Tambellini ha ragione…questa volta.

L’area della ex Manifattura Tabacchi è parte considerevole del centro-storico di Lucca e il suo futuro è destinato ad essere decisivo per lo sviluppo dell’intera città per molti decenni futuri.
Un argomento da affrontare con serietà, competenza, ponderazione e non con i toni Salviniani di una moda che la grave Pandemia sta avviando al declino: becerume scomposto, vuoti slogan gridati, supposizioni malevole, offese gratuite. E’ l’ora della responsabilità e non del gioco al massacro.
La ex Manifattura è stata per anni fuori dai radar della politica: edifici cadenti, idee per il suo recupero, poche e confuse, e già nella parte nord zeppo di problematiche e di difficoltà.
Ora siamo di fronte ad una proposta, giusta o sbagliata che sia, presentata dalla Fondazione CRLucca che è patrimonio della città e realizzatrice dei più importanti ed eccellenti recuperi monumentali: Mura, San Francesco, San Micheletto, per citare i maggiori.
Una proposta congiunta con una delle più grandi aziende immobiliari Italiane.
Dobbiamo essere seri e concreti discutendo in trasparenza nel merito, valutando tutti i pro e i contro di ogni soluzione e cosa ci può essere di alternativo.

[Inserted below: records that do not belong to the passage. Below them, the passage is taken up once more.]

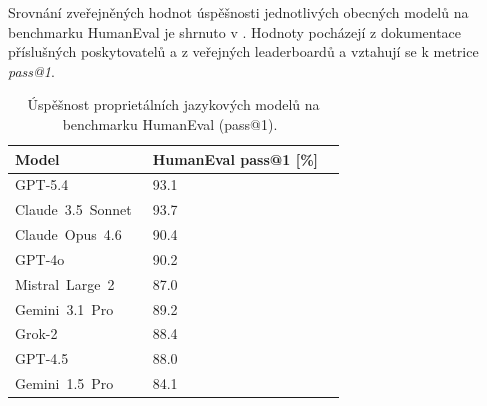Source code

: Srovnání zveřejněných hodnot úspěšnosti jednotlivých obecných modelů na benchmarku HumanEval je shrnuto v .
Hodnoty pocházejí z dokumentace příslušných poskytovatelů a z veřejných leaderboardů a vztahují se k metrice \textit{pass@1}.

\begin{table}[H]
    \centering
    \begin{tabular}{llr}
        \toprule
        \textbf{Model}                         & \textbf{HumanEval pass@1 [\%]} \\
        \midrule
        GPT-5.4~\cite{gpt-5.4}                 & 93.1                           \\
        Claude~3.5~Sonnet~\cite{claude-3.5}    & 93.7                           \\
        Claude~Opus~4.6~\cite{claude-opus-4.6} & 90.4                           \\
        GPT-4o~\cite{gpt-4o}                   & 90.2                           \\
        Mistral~Large~2~\cite{mistral-large-2} & 87.0                           \\
        Gemini~3.1~Pro~\cite{geminy-3.1-pro}   & 89.2                           \\
        Grok-2~\cite{grok-2}                   & 88.4                           \\
        GPT-4.5~\cite{gpt-4.5}                 & 88.0                           \\
        Gemini~1.5~Pro~\cite{gemini-1.5-pro}   & 84.1                           \\
        \bottomrule
    \end{tabular}
    \caption[Úspěšnost proprietálních jazykových modelů na benchmarku HumanEval (pass@1).]{Úspěšnost proprietálních jazykových modelů na benchmarku HumanEval (pass@1).~\cite{llm-stats-humaneval}}
    \label{tab:humaneval-general-models}
\end{table}

\endinput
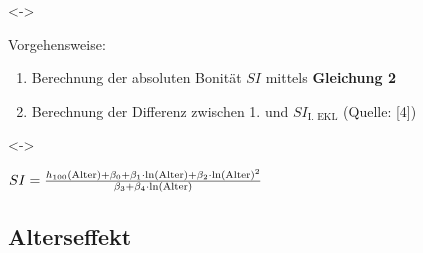 \begin{frame}[c]
  \visible<\theFirstElement->{Vorgehensweise:
  \begin{enumerate}
  \item Berechnung der absoluten Bonität \(SI\) mittels \textbf{Gleichung 2}
  \item Berechnung der Differenz zwischen 1. und \(SI_{\text{I. EKL}}\) (Quelle: [4])
  \end{enumerate}}

  \visible<\theFirstElement->{\begin{center}
      \begin{minipage}{0.5\linewidth}
        \centerline{\(SI = \frac{h_{100}(\text{Alter}) + \beta_0 + \beta_1 \cdot \ln(\text{Alter}) + \beta_2 \cdot \ln(\text{Alter})^2 }{\beta_3 + \beta_4 \cdot \ln(\text{Alter})}{}\)}
        \vspace{\captiondistance}
      \end{minipage}
    \end{center}}

\end{frame}

\subsection{Alterseffekt}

Il Comune di Lucca ha avviato pubblicamente l’iter per la variante urbanistica introducendo il Piano Attuativo che è lo strumento più prudente e più idoneo per il recupero dell’area e per scegliere la sua vocazione.
I Riformisti x Italia Viva hanno dato da tempo le loro tre priorità su questo recupero: 1.000 parcheggi per la residenza e il commercio; una parte di edilizia a prezzi calmierati per riportare in città anziani, giovani coppie, nuovi residenti fissi; spazi per la cultura.
Gli urlatori professionali facciano vedere se hanno delle idee o solo del fiato da sprecare.